[Source texts of formatted documents]
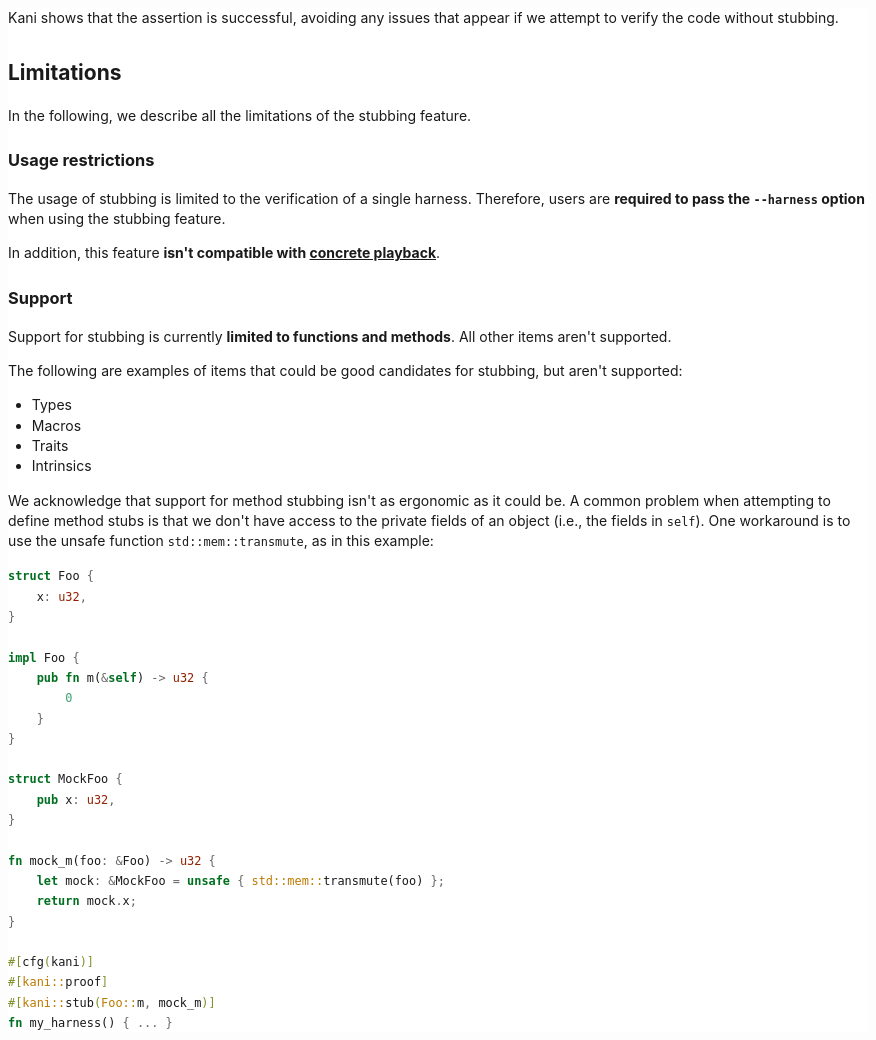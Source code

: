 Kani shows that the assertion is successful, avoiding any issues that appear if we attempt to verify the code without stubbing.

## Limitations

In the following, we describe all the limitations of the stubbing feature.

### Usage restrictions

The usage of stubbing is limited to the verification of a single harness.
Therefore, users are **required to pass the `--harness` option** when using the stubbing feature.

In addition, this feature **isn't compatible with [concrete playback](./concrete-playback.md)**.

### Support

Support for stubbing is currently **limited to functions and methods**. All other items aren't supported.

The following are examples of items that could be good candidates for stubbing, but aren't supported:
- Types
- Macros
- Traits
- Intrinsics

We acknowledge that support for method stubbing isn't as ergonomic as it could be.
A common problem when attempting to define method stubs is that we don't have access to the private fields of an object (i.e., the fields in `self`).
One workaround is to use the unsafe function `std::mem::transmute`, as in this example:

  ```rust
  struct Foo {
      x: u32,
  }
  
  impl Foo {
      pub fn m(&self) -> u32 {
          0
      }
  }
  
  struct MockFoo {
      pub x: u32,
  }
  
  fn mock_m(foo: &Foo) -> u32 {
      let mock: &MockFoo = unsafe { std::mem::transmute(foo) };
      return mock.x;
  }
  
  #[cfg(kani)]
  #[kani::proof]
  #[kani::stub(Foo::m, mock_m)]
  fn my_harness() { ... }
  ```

### Required work
Each record is to be restated word for word; no picture goes in.

### Your solution
Source code

: Kani shows that the assertion is successful, avoiding any issues that appear if we attempt to verify the code without stubbing.

## Limitations

In the following, we describe all the limitations of the stubbing feature.

### Usage restrictions

The usage of stubbing is limited to the verification of a single harness.
Therefore, users are **required to pass the `--harness` option** when using the stubbing feature.

In addition, this feature **isn't compatible with [concrete playback](./concrete-playback.md)**.

### Support

Support for stubbing is currently **limited to functions and methods**. All other items aren't supported.

The following are examples of items that could be good candidates for stubbing, but aren't supported:
- Types
- Macros
- Traits
- Intrinsics

We acknowledge that support for method stubbing isn't as ergonomic as it could be.
A common problem when attempting to define method stubs is that we don't have access to the private fields of an object (i.e., the fields in `self`).
One workaround is to use the unsafe function `std::mem::transmute`, as in this example:

  ```rust
  struct Foo {
      x: u32,
  }
  
  impl Foo {
      pub fn m(&self) -> u32 {
          0
      }
  }
  
  struct MockFoo {
      pub x: u32,
  }
  
  fn mock_m(foo: &Foo) -> u32 {
      let mock: &MockFoo = unsafe { std::mem::transmute(foo) };
      return mock.x;
  }
  
  #[cfg(kani)]
  #[kani::proof]
  #[kani::stub(Foo::m, mock_m)]
  fn my_harness() { ... }
  ```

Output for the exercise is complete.